» **WHAT IS EXPECTED**: Every line in the entries that holds "tags" should be identified and copied.

◇ ◇ ◇ ◇ ◇ ◇ ◇

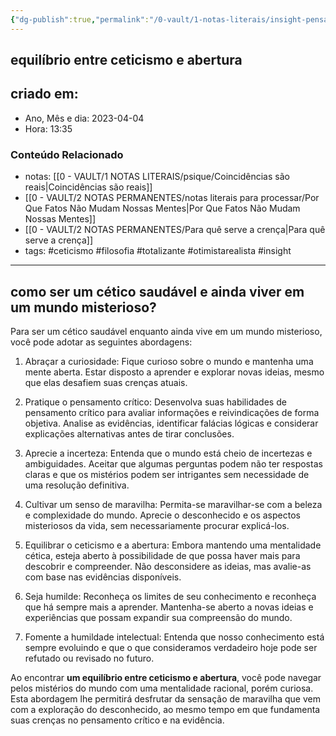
 ```yaml
---
{"dg-publish":true,"permalink":"/0-vault/1-notas-literais/insight-pensamento-e-meditacao/cetico-saudavel/","tags":["ceticismo","filosofia","totalizante","otimistarealista","insight"],"dgHomeLink":true,"dgShowLocalGraph":true,"dgShowFileTree":true,"dgEnableSearch":true,"noteIcon":""}
---
```


## equilíbrio entre ceticismo e abertura

## criado em: 
-  Ano, Mês e dia: 2023-04-04
- Hora: 13:35

### Conteúdo Relacionado
- notas: [[0 - VAULT/1 NOTAS LITERAIS/psique/Coincidências são reais\|Coincidências são reais]]
- [[0 - VAULT/2 NOTAS PERMANENTES/notas literais para processar/Por Que Fatos Não Mudam Nossas Mentes\|Por Que Fatos Não Mudam Nossas Mentes]]
- [[0 - VAULT/2 NOTAS PERMANENTES/Para quê serve a crença\|Para quê serve a crença]]
- tags: #ceticismo #filosofia #totalizante #otimistarealista #insight 
---
## como ser um cético saudável e ainda viver em um mundo misterioso?

Para ser um cético saudável enquanto ainda vive em um mundo misterioso, você pode adotar as seguintes abordagens:

1.  Abraçar a curiosidade: Fique curioso sobre o mundo e mantenha uma mente aberta. Estar disposto a aprender e explorar novas ideias, mesmo que elas desafiem suas crenças atuais.
    
2.  Pratique o pensamento crítico: Desenvolva suas habilidades de pensamento crítico para avaliar informações e reivindicações de forma objetiva. Analise as evidências, identificar falácias lógicas e considerar explicações alternativas antes de tirar conclusões.
    
3.  Aprecie a incerteza: Entenda que o mundo está cheio de incertezas e ambiguidades. Aceitar que algumas perguntas podem não ter respostas claras e que os mistérios podem ser intrigantes sem necessidade de uma resolução definitiva.
    
4.  Cultivar um senso de maravilha: Permita-se maravilhar-se com a beleza e complexidade do mundo. Aprecie o desconhecido e os aspectos misteriosos da vida, sem necessariamente procurar explicá-los.
    
5.  Equilibrar o ceticismo e a abertura: Embora mantendo uma mentalidade cética, esteja aberto à possibilidade de que possa haver mais para descobrir e compreender. Não desconsidere as ideias, mas avalie-as com base nas evidências disponíveis.
    
6.  Seja humilde: Reconheça os limites de seu conhecimento e reconheça que há sempre mais a aprender. Mantenha-se aberto a novas ideias e experiências que possam expandir sua compreensão do mundo.
    
7.  Fomente a humildade intelectual: Entenda que nosso conhecimento está sempre evoluindo e que o que consideramos verdadeiro hoje pode ser refutado ou revisado no futuro.
    

Ao encontrar **um equilíbrio entre ceticismo e abertura**, você pode navegar pelos mistérios do mundo com uma mentalidade racional, porém curiosa. Esta abordagem lhe permitirá desfrutar da sensação de maravilha que vem com a exploração do desconhecido, ao mesmo tempo em que fundamenta suas crenças no pensamento crítico e na evidência.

◇ ◇ ◇ ◇ ◇ ◇ ◇

» **ANSWER SPACE**:
{"dg-publish":true,"permalink":"/0-vault/1-notas-literais/insight-pensamento-e-meditacao/cetico-saudavel/","tags":["ceticismo","filosofia","totalizante","otimistarealista","insight"],"dgHomeLink":true,"dgShowLocalGraph":true,"dgShowFileTree":true,"dgEnableSearch":true,"noteIcon":""}
- tags: #ceticismo #filosofia #totalizante #otimistarealista #insight 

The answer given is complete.